Refém do Centrão, Lula é obrigado a engolir sapos em série

O presidente Lula sanciona projetos de proteção às mulheres no Planalto

Por Bernardo Mello Franco/O Globo

Em 1989, Leonel Brizola ficou fora da corrida ao Planalto por 0,6% dos votos. Depois de uma semana de suspense, anunciou apoio ao PT no segundo turno. “Um velho político do Rio Grande do Sul, o senador Pinheiro Machado, dizia que a política é a arte de engolir sapos. Não seria fascinante fazer essas elites engolirem o Lula, o sapo barbudo?”, justificou.

No terceiro mandato presidencial, o petista já foi obrigado a deglutir sapos de diferentes tamanhos. Nesta semana, teve que ingerir um dos maiores. Após anunciar seu novo ministro das Comunicações, viu o escolhido desistir do cargo para permanecer na Câmara.

O deputado Pedro Lucas Fernandes aceitou o convite, mas disse que precisava resolver algumas “questões pessoais” antes de tomar posse. Depois de enrolar o Planalto por 12 dias, alegou que poderia “contribuir mais com o país” na Câmara. É mais fácil acreditar no coelhinho da Páscoa do que no patriotismo do líder do União Brasil.
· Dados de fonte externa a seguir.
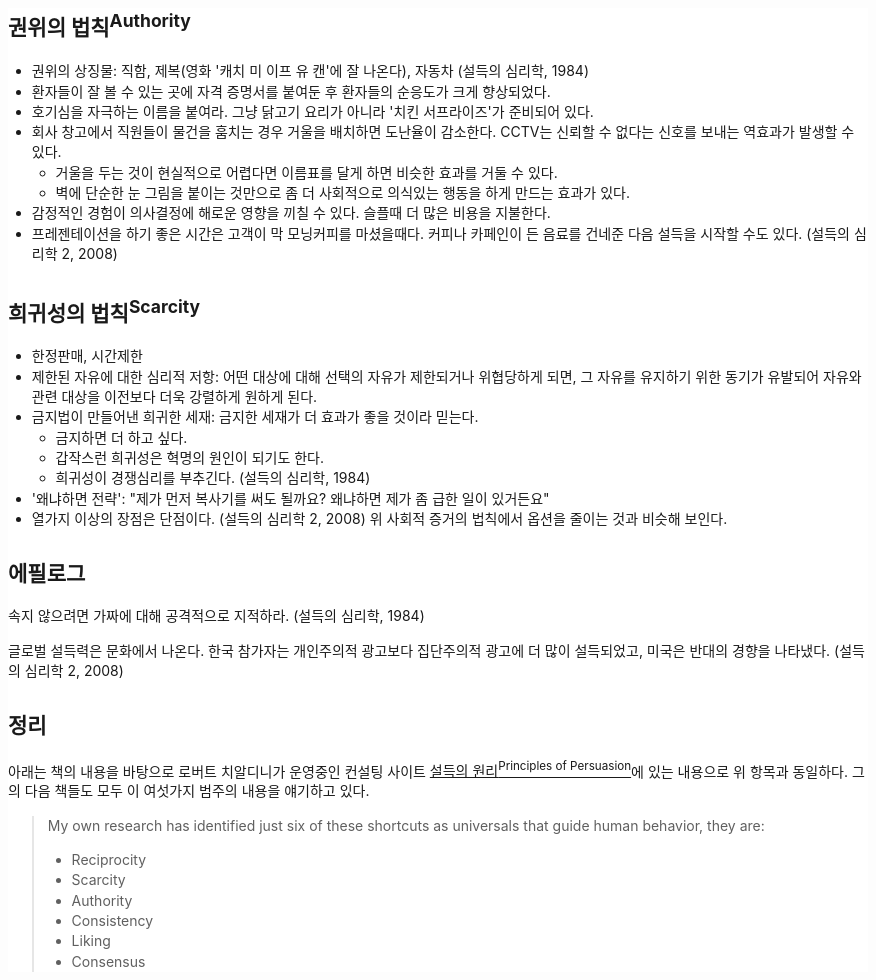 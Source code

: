 ## 권위의 법칙<sup>Authority</sup>
- 권위의 상징물: 직함, 제복(영화 '캐치 미 이프 유 캔'에 잘 나온다), 자동차 (설득의 심리학, 1984)
- 환자들이 잘 볼 수 있는 곳에 자격 증명서를 붙여둔 후 환자들의 순응도가 크게 향상되었다. 
- 호기심을 자극하는 이름을 붙여라. 그냥 닭고기 요리가 아니라 '치킨 서프라이즈'가 준비되어 있다. 
- 회사 창고에서 직원들이 물건을 훔치는 경우 거울을 배치하면 도난율이 감소한다. CCTV는 신뢰할 수 없다는 신호를 보내는 역효과가 발생할 수 있다. 
    - 거울을 두는 것이 현실적으로 어렵다면 이름표를 달게 하면 비슷한 효과를 거둘 수 있다.
    - 벽에 단순한 눈 그림을 붙이는 것만으로 좀 더 사회적으로 의식있는 행동을 하게 만드는 효과가 있다.
- 감정적인 경험이 의사결정에 해로운 영향을 끼칠 수 있다. 슬플때 더 많은 비용을 지불한다. 
- 프레젠테이션을 하기 좋은 시간은 고객이 막 모닝커피를 마셨을때다. 커피나 카페인이 든 음료를 건네준 다음 설득을 시작할 수도 있다. (설득의 심리학 2, 2008)

## 희귀성의 법칙<sup>Scarcity</sup>
- 한정판매, 시간제한
- 제한된 자유에 대한 심리적 저항: 어떤 대상에 대해 선택의 자유가 제한되거나 위협당하게 되면, 그 자유를 유지하기 위한 동기가 유발되어 자유와 관련 대상을 이전보다 더욱 강렬하게 원하게 된다.
- 금지법이 만들어낸 희귀한 세재: 금지한 세재가 더 효과가 좋을 것이라 믿는다.
    - 금지하면 더 하고 싶다.
    - 갑작스런 희귀성은 혁명의 원인이 되기도 한다.
    - 희귀성이 경쟁심리를 부추긴다. (설득의 심리학, 1984)
- '왜냐하면 전략': "제가 먼저 복사기를 써도 될까요? 왜냐하면 제가 좀 급한 일이 있거든요"
- 열가지 이상의 장점은 단점이다. (설득의 심리학 2, 2008) 위 사회적 증거의 법칙에서 옵션을 줄이는 것과 비슷해 보인다.

## 에필로그
속지 않으려면 가짜에 대해 공격적으로 지적하라. (설득의 심리학, 1984)

글로벌 설득력은 문화에서 나온다. 한국 참가자는 개인주의적 광고보다 집단주의적 광고에 더 많이 설득되었고, 미국은 반대의 경향을 나타냈다. (설득의 심리학 2, 2008)

## 정리
아래는 책의 내용을 바탕으로 로버트 치알디니가 운영중인 컨설팅 사이트 [설득의 원리<sup>Principles of Persuasion</sup>](https://www.influenceatwork.com/principles-of-persuasion/)에 있는 내용으로 위 항목과 동일하다. 그의 다음 책들도 모두 이 여섯가지 범주의 내용을 얘기하고 있다.

> My own research has identified just six of these shortcuts as universals that guide human behavior, they are:
>
> - Reciprocity
> - Scarcity
> - Authority
> - Consistency
> - Liking
> - Consensus
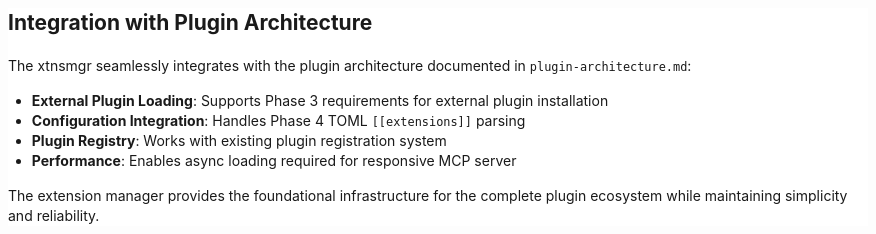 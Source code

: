 ## Integration with Plugin Architecture

The xtnsmgr seamlessly integrates with the plugin architecture documented in `plugin-architecture.md`:

- **External Plugin Loading**: Supports Phase 3 requirements for external plugin installation
- **Configuration Integration**: Handles Phase 4 TOML `[[extensions]]` parsing
- **Plugin Registry**: Works with existing plugin registration system
- **Performance**: Enables async loading required for responsive MCP server

The extension manager provides the foundational infrastructure for the complete plugin ecosystem while maintaining simplicity and reliability.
O episódio submeteu Lula a uma dupla humilhação: expôs o amadorismo de sua articulação política e a debilidade de sua base parlamentar. Mesmo irritado com a recusa, o presidente teve que engolir um novo batráquio. Deixou o União Brasil indicar outro ministro para a pasta que esnobou.

Apesar de comandar três ministérios, o partido se alinha mais à oposição do que ao governo. De seus 59 deputados, 40 apoiaram a urgência do projeto que dá anistia aos golpistas. Um velho parlamentar do União define a relação da sigla com Lula como um “casamento aberto”. Pode ser, mas só um dos lados parece ter licença para trair.

Além de constranger o presidente, o refugo de Pedro Lucas mostra como a balança do poder se inverteu. Até a invenção do orçamento secreto, todo parlamentar sonhava em virar ministro. Hoje é mais negócio continuar no Congresso, ainda que no baixo clero. Cada deputado tem direito a R$ 37 milhões em emendas impositivas por ano, sem contar as emendas de bancada e as de comissão.

Lula tentou acabar com esse sistema, mas fracassou. Ontem teve que correr para empossar um novo ministro — antes que ele resolvesse mudar de ideia.